More than one-fifth of fintechs in the UK regulator’s sandbox have collapsed

Twenty-two percent of fintechs that participated in the Financial Conduct Authority’s (FCA) regulatory sandbox have since gone out of business, per research from AltFi. The UK sandbox, which was the world’s first and launched in 2015, allows select fintechs to test their services on a small group of consumers and get support from the FCA in identifying appropriate consumer protection safeguards.

The findings highlight that participation in the sandbox doesn’t guarantee success in the market.

  • So far, the regulatory sandbox has hosted 108 fintechs across six completed cohorts. A number of participants have since shut down, including nine out of the 24 fintechs in the second cohort and five out of the 29 in the fourth cohort, per AltFi. To put this in context, 60% of new businesses in the UK fail in the first three years compared with the 22% among the FCA’s cohorts, highlighting how difficult it is for startups to go the distance irrespective of sandboxes.
  • Startups face a host of challenges in scaling, and it often takes years for them to turn a profit, making them more vulnerable to shutting down. More than two-thirds of small UK fintechs had six months or less of cash runway in July due in part to private funding drying up amid the pandemic. Cohort participants may also have attempted to grow in a fiercely competitive market: RBS-owned lasted less than six months, for example, partly because it didn’t offer advanced features, such as fingerprint login, like its much larger peers, including Starling and Monzo.

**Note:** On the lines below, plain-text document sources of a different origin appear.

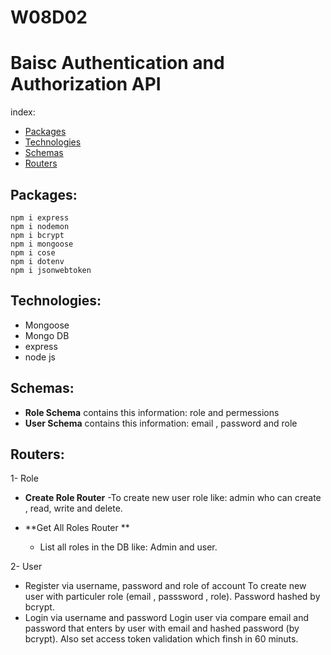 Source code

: # W08D02
# Baisc Authentication and Authorization API

index:

* [Packages](#Packages)
* [Technologies](#technologies)
* [Schemas](#Schemas)
* [Routers](#Routers)

## Packages:
```
npm i express
npm i nodemon
npm i bcrypt
npm i mongoose
npm i cose
npm i dotenv
npm i jsonwebtoken 
 ```


## Technologies:
* Mongoose
* Mongo DB
* express
* node js


## Schemas:
 * **Role Schema**
      contains this information: role and permessions
 * **User Schema**
     contains this information: email , password and role

 ## Routers:
 1- Role 

 * **Create Role Router**
      -To create new user role like: admin who can create , read, write and delete.
      
 * **Get All Roles Router **
      - List all roles in the DB like: Admin and user.

           
           
  
 2- User 
   * Register via username, password and role of account
                To create new user with particuler role (email , passsword , role). Password hashed by bcrypt.
   * Login via username and password
                Login user via compare email and password that enters by user with email and hashed password (by bcrypt). Also set access token validation which finsh in 60 minuts.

However, fintechs should still apply to the sandboxes that the FCA has planned for later this year because the programs can help scale their businesses. Despite not guaranteeing market success, being a sandbox participant can still provide some competitive advantages. For example, fintechs can pilot solutions and stress test them under different scenarios to see how they hold up to regulatory requirements, potentially reducing time-to-market at a lower cost than if they didn’t work with the FCA from the beginning. The FCA is also planning more sandboxes for fintechs of all sizes, in addition to the regulatory sandbox’s incoming seventh cohort: Last week, it announced the second iteration of its digital sandbox, first launched in May 2020 to address pandemic challenges. It will now test concepts that support the transition to green finance. It’s also planning a regulatory nursery in the fall to oversee fintechs immediately post-authorization to steer them in the right direction.